Ia adalah ahli bayt utusan terpilih dari jalur Tuan Husain, permata sayyidah Fathimah

Lahir pada tahun 1944 M.

Sosok yang pertama kali menanamkan Al-Quran dalam dirinya adalah sang ayahanda, syaikh Abdurrahman Shihab.

Kemudian ia berguru kepada beberapa guru, di antaranya syaikh Abdul Qadir Balfaqih.

Syaikh yang mengayomi, keturunan baginda Nabi saw. Sosok yang wara dan memiliki kewibawaan seorang wali.

Kemudian ia mengembara menuju bumi Kinanah Mesir dan al-Azhar. Di sana, ia meneguk keilmuannya.

Ia mengikuti Imam Akbar syaikh Abdul Halim Mahmud, syaikh al-Azhar.

Mulazamah kepadanya hingga mempengaruhi jalan dan pemikirannya, sebagaimana telah kalian saksikan.

Setelah itu, ia kembali kembali ke tanah airnya; Indonesia yang layaknya taman surgawi yang juga kekasihnya.

Sungguh beliau telah menulis sebuah tafsir yang jumlahnya 15 jilid.

Ia menamakannya Al-Misbah, sebagai cahaya yang memendar pekatnya malam.

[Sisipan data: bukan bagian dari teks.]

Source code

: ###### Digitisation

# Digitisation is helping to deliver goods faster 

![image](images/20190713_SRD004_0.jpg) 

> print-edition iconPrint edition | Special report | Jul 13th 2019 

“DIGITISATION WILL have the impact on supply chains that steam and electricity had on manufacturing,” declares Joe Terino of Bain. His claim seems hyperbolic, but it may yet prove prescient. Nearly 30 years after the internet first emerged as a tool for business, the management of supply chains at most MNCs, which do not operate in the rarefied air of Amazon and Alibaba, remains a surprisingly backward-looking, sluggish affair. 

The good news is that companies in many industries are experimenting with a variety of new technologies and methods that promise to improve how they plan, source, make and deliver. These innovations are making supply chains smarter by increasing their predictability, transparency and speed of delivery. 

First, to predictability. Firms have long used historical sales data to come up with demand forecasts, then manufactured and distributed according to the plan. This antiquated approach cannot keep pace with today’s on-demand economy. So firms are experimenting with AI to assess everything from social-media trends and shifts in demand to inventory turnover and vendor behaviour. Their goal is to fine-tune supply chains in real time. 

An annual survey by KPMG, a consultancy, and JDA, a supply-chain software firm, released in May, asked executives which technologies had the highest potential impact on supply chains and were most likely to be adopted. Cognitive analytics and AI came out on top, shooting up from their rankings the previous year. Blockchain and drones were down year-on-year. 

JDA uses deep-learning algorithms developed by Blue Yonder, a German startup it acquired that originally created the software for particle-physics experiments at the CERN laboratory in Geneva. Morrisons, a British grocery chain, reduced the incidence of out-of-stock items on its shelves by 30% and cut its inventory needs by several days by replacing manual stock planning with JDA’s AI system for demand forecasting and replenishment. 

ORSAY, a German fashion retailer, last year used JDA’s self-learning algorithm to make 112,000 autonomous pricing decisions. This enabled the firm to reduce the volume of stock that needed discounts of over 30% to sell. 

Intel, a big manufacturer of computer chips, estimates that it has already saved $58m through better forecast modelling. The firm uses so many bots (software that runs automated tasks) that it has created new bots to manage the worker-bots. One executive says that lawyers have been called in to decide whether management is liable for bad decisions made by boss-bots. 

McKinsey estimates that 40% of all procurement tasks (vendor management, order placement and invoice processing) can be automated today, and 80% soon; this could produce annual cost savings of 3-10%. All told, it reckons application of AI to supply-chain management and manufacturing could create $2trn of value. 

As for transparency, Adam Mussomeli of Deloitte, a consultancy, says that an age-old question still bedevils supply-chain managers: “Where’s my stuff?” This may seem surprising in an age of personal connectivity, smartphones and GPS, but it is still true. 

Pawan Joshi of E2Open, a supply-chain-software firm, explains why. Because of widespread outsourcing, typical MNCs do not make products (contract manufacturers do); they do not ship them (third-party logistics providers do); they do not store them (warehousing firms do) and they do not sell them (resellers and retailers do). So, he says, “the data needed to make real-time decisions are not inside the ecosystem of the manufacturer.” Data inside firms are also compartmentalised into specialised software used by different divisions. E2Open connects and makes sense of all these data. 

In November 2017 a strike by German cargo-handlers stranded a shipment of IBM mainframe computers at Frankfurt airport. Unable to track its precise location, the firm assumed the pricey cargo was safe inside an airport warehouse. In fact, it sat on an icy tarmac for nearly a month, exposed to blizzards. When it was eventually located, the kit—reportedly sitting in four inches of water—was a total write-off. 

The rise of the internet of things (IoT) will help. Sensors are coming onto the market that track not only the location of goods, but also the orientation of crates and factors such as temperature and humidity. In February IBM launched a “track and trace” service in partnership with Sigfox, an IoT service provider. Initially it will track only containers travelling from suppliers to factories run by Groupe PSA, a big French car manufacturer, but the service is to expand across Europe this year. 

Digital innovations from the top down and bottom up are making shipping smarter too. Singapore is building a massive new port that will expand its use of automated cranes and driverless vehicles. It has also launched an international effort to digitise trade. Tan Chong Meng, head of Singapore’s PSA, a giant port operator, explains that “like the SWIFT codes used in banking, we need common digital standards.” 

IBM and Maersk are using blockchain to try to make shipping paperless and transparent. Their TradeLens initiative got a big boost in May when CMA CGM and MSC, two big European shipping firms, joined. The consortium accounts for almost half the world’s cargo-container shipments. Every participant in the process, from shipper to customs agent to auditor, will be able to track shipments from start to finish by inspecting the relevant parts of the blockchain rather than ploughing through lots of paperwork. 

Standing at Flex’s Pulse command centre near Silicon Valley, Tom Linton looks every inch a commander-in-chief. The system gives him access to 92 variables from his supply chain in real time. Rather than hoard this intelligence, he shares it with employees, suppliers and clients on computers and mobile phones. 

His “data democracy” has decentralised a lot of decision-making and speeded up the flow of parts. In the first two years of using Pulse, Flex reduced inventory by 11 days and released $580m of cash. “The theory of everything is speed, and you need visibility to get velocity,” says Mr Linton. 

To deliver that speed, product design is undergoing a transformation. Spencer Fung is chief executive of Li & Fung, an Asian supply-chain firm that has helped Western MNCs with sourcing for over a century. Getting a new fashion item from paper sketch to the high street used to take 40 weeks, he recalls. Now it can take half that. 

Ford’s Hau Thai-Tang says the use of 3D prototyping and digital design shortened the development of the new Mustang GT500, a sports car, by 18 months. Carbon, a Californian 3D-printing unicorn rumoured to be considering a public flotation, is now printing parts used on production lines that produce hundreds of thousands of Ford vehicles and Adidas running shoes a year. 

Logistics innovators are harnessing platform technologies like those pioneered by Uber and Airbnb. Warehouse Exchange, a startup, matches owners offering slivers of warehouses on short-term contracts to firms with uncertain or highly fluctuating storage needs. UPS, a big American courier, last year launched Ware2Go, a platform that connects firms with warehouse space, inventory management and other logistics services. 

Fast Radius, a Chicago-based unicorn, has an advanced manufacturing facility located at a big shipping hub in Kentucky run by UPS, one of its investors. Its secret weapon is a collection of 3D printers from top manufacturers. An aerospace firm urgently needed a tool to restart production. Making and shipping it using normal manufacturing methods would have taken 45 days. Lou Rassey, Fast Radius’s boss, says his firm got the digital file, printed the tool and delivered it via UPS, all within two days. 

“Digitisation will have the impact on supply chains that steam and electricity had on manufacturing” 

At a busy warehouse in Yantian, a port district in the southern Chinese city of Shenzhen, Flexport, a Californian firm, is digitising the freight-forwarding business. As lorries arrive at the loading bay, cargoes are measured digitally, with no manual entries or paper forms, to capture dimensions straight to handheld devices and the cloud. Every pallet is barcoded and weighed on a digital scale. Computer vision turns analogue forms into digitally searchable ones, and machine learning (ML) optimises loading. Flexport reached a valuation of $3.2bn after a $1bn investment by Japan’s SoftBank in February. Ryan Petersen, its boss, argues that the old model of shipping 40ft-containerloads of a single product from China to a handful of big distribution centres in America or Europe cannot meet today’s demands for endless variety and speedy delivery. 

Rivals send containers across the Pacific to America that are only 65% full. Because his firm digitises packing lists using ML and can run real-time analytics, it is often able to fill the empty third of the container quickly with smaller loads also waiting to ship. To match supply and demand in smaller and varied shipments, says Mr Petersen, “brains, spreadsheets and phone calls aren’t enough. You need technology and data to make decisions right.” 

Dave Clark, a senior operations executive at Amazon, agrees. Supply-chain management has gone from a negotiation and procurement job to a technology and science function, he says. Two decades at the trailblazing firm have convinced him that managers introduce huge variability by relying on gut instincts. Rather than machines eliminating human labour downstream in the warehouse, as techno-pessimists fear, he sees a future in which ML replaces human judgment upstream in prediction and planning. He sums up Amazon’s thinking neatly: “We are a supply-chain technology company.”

Inilah biografi singkat tentang guru kami. Ahli Al-Quran serta seorang pembimbing jalan kita.

Semoga Allah menjaganya terus menerus dan memberikannya nikmat keselamatan.

Kairo, 23 April 2019 – Syihab Asy-Syaibani (Beben)
Beben adalah salah satu alumni Pascatahfidz Bayt Al-Quran – Pusat Studi Al-Quran angkatan ke-12, yakni pada tahun 2014. Kini ia sedang menimba ilmu di Al-Azhar Kairo Mesir di fakultas Dirasat Al-Islamiyah. Santri asal Bali ini memberikan syi’ir Fathul Wahab kepada Abi Quraish dalam kunjungannya pasca menerima penghargaan di Konferensi Internasional akhir januari lalu.